Coronavirus could be the turning point for genetic vaccines, a 30-year-old technology that has not fulfilled its promise

Marie McCullough, The Philadelphia Inquirer on

Published in Health & Fitness

David B. Weiner is known in scientific circles as "the father of DNA vaccines." The tag pays homage to his pioneering work over 30 years, but it's also a reminder that his baby is still aborning.

Not a single human DNA vaccine has made it to market anywhere in the world, and the technology is still rapidly evolving.

The pandemic may be the moment of truth. Genetic code vaccines -- built with DNA or RNA -- are strong front-runners in the global race to develop an immunization against the coronavirus that has claimed nearly half a million lives worldwide since it emerged in China seven months ago.

Inovio -- the Plymouth Meeting biotech that Weiner cofounded, advises, and has financial interests in -- was recently dissed as "under-the-radar" in industry press. But in March, the company's DNA vaccine for the coronavirus was featured on TV's "60 Minutes." And last week, the company snagged a $71 million government contract to manufacture the skin-zapping device that is part of its vaccine platform.

Within days, Inovio says, it will announce results of the first small human trial of its coronavirus vaccine, "INO-4800." Initial testing focuses on safety, but that shouldn't be a problem, based on Inovio's other experimental DNA vaccines.
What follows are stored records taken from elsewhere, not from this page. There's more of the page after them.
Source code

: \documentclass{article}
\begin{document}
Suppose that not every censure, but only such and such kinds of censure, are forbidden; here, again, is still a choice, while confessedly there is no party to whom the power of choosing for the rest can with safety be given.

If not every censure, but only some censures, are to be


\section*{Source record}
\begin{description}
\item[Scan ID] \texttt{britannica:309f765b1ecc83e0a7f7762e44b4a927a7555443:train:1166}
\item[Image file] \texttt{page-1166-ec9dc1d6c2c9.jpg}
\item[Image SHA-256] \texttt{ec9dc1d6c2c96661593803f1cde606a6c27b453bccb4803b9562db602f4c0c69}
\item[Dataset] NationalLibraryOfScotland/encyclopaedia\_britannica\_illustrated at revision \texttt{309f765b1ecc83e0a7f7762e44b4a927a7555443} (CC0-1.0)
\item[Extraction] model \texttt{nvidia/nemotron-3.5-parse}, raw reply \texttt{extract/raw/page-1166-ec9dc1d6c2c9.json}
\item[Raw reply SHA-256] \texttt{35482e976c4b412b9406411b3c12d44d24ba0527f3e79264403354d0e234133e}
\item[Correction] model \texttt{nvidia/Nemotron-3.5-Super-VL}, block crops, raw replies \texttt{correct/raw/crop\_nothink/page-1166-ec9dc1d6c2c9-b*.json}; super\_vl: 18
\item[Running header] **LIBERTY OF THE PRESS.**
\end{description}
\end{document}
The big question is whether the shots generated signs of a potent immune response. Feeble responses -- too wimpy to protect against infection -- have been the Achilles' heel of DNA vaccines.


Weiner, 63, is acutely aware that getting a vaccine approved is about managing expectations, cultivating good press, and raising money -- as well as solid science. He said that the vaccine race is against the virus, not rival developers. That multiple vaccines using varying strategies are needed. And that perfect is the enemy of the good.

"I think we should set our expectations low," he said. "I really think we're most likely to have several vaccines, and that they will lower disease severity and prevent some infections. It doesn't have to be 100% effective to have enormous value for the world."

It normally takes a decade or two to get a vaccine from concept to clinic, yet the aim is to start immunizing people against the new coronavirus, SARS-CoV-2, by next summer. More than 120 vaccine candidates using five different strategies are advancing at a breakneck pace, aided by billions of dollars from governments and philanthropies such as the Gates Foundation.

Among the developers already conducting human testing are four with RNA platforms: Moderna, Pfizer, CureVac, and Imperial College London. Inovio is the only front-runner with a DNA-based vaccine.